Mission scientists combined images taken by New Horizons’ Long Range Reconnaissance Imager (LORRI) with color photos taken by the spacecraft’s Ralph Multispectral Visible Imaging Camera (MVIC) to create a composite image (above) of a region to the left of Sputnik Planum known as Viking Terra. The LORRI device acquired the images from a distance of 31,000 miles (49,000 km) of features as small as 1,600 feet (480 meters) across; the MVIC instrument obtained the images from a distance of 21,000 miles (34,000 km) at a resolution of 2,100 feet (650 meters) per pixel.

Both the LORRI and MVIC images were taken on encounter day, July 14, 2015, with the MVIC photos captured about 20 minutes after those snapped by LORRI.
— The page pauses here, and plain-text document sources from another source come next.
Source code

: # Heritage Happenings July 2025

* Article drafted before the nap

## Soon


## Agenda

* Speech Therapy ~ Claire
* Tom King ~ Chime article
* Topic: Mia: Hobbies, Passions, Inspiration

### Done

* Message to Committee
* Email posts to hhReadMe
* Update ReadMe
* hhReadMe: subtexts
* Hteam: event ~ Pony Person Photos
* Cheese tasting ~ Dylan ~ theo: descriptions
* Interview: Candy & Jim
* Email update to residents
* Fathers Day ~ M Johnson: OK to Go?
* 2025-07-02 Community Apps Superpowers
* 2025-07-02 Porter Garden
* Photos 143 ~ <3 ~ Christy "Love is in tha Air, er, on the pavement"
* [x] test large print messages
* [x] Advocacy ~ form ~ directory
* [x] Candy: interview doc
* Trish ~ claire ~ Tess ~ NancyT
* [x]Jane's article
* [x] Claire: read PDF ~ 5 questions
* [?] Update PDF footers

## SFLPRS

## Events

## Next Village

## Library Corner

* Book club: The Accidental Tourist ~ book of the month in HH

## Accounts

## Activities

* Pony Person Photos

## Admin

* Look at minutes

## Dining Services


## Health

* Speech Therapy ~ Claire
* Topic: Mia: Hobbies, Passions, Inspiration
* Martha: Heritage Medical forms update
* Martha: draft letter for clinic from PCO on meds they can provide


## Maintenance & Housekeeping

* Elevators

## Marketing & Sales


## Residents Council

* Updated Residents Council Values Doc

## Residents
By overlaying MVIC’s color data on top of LORRI’s mosaic, scientists can see significant detail across the 160-mile (250-km) region, including crater rims covered with bright methane ices, layering along both crater walls and steep cliffs, and dark red tholins in low-lying areas. The bright ices likely condensed on the crater rims.

'X' Marks a Curious Corner on Pluto’s Icy Plains

Transmitted to Earth on Dec. 24, 2015, this image from LORRI extends New Horizons’ highest-resolution swath of Pluto to the center of Sputnik Planum. The darker patch at the center of the image is likely a dirty block of water ice ‘floating’ in denser solid nitrogen. (Click to enlarge.) Image Credit: NASA / JHU-APL / SwRI

Tholins are small, dark particles produced by atmospheric reactions of nitrogen and methane. In Viking Terra, they are seen at the bottoms of craters.
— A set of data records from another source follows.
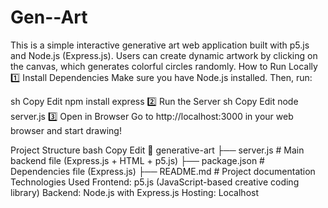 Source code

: # Gen--Art
This is a simple interactive generative art web application built with p5.js and Node.js (Express.js). Users can create dynamic artwork by clicking on the canvas, which generates colorful circles randomly.
How to Run Locally
1️⃣ Install Dependencies
Make sure you have Node.js installed. Then, run:

sh
Copy
Edit
npm install express
2️⃣ Run the Server
sh
Copy
Edit
node server.js
3️⃣ Open in Browser
Go to http://localhost:3000 in your web browser and start drawing!

Project Structure
bash
Copy
Edit
📂 generative-art
 ├── server.js  # Main backend file (Express.js + HTML + p5.js)
 ├── package.json  # Dependencies file (Express.js)
 ├── README.md  # Project documentation
Technologies Used
Frontend: p5.js (JavaScript-based creative coding library)
Backend: Node.js with Express.js
Hosting: Localhost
Ices seem to have flowed toward channels and craters in areas that have the thickest level of red material along with smooth surfaces.

Subsurface flowing ice or surface winds could be moving the tholins, which usually do not move at the level of thickness seen on Viking Terra.

Evidence of flowing ice is also visible on a high-resolution LORRI image (right) showing the center of Sputnik Planum, the left side of the heart-shaped area known as Tombaugh Regio.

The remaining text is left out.